Victor fragte sich, wieviel er selbst noch würde ertragen können. Marsha tat, als sei er der Schuldige, als habe er das alles heraufbeschworen. Vielleicht hatte er es auch. Aber er wollte verdammt sein, wenn er wußte, wer dahintersteckte.
Langsam wandte er sich wieder dem Garagentor zu. Erst jetzt sah er den Zettel. Er wußte nicht, ob er wütend oder angewidert sein sollte. Wer, zum Teufel, war das? Wenn es Gephardt gewesen sein sollte, würde er ihnen jedenfalls nicht wieder zur Last fallen.
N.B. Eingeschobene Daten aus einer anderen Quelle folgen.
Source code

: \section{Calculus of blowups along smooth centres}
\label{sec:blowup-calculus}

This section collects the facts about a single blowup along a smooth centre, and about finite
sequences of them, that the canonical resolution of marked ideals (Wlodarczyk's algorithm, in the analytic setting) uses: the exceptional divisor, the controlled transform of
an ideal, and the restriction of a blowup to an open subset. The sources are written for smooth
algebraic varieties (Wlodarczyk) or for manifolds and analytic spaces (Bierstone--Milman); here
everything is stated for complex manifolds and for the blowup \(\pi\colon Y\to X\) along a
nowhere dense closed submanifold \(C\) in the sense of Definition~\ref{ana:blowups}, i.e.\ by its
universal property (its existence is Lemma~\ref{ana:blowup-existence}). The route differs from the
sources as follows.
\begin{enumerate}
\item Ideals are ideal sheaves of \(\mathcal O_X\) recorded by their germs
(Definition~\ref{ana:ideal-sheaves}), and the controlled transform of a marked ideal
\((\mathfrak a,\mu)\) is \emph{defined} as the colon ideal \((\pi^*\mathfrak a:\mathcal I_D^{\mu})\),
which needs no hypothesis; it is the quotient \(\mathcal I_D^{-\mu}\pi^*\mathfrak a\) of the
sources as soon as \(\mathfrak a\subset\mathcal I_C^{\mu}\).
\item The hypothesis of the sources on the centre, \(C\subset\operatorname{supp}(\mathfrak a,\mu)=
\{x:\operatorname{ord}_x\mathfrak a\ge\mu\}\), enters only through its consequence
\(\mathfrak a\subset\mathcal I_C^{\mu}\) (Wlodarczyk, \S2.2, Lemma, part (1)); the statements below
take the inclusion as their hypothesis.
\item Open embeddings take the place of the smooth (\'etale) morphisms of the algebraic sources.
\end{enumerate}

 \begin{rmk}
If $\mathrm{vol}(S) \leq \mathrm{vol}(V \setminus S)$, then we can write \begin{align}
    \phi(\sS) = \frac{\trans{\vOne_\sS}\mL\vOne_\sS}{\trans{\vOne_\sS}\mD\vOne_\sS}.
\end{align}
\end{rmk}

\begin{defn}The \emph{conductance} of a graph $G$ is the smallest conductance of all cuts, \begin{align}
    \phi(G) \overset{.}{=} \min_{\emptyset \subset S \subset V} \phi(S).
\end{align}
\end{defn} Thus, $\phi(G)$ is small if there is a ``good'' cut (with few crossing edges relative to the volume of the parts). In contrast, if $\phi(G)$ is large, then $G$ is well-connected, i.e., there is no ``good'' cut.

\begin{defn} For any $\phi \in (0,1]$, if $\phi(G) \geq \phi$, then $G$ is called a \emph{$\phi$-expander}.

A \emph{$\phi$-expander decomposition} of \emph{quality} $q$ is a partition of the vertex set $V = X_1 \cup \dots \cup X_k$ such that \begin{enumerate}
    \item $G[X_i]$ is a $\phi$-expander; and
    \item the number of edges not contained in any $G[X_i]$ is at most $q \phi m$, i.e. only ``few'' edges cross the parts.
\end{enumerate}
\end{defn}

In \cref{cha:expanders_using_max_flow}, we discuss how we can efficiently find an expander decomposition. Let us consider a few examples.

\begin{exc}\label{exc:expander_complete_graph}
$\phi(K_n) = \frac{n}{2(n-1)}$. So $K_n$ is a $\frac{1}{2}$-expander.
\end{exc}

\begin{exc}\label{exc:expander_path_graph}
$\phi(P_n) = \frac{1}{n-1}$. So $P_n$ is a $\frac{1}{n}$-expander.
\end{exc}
»Wir sind von einem Telefonanruf über ein zerbrochenes Fenster zu einem toten Tier gelangt«, zählte Marsha auf. »Was kommt als nächstes?«
»Ich rufe die Polizei an«, sagte Victor.
»Die war uns letztesmal eine große Hilfe.«
»Ich weiß nicht, was du von mir erwartest.« Victor hatte einen Teil seiner Fassung wiedergewonnen. »Ich habe die drei Leute angerufen, die ich im Verdacht hatte, dahinterzustecken. Übrigens ist die Liste der Verdachtspersonen auf zwei geschrumpft.«
»Was soll das heißen?«
»Heute auf dem Heimweg bin ich bei George Gephardt vorbeigefahren«, sagte er. »Der Mann war - «
»Igitt!« rief VJ mit angeekeltem Gesicht.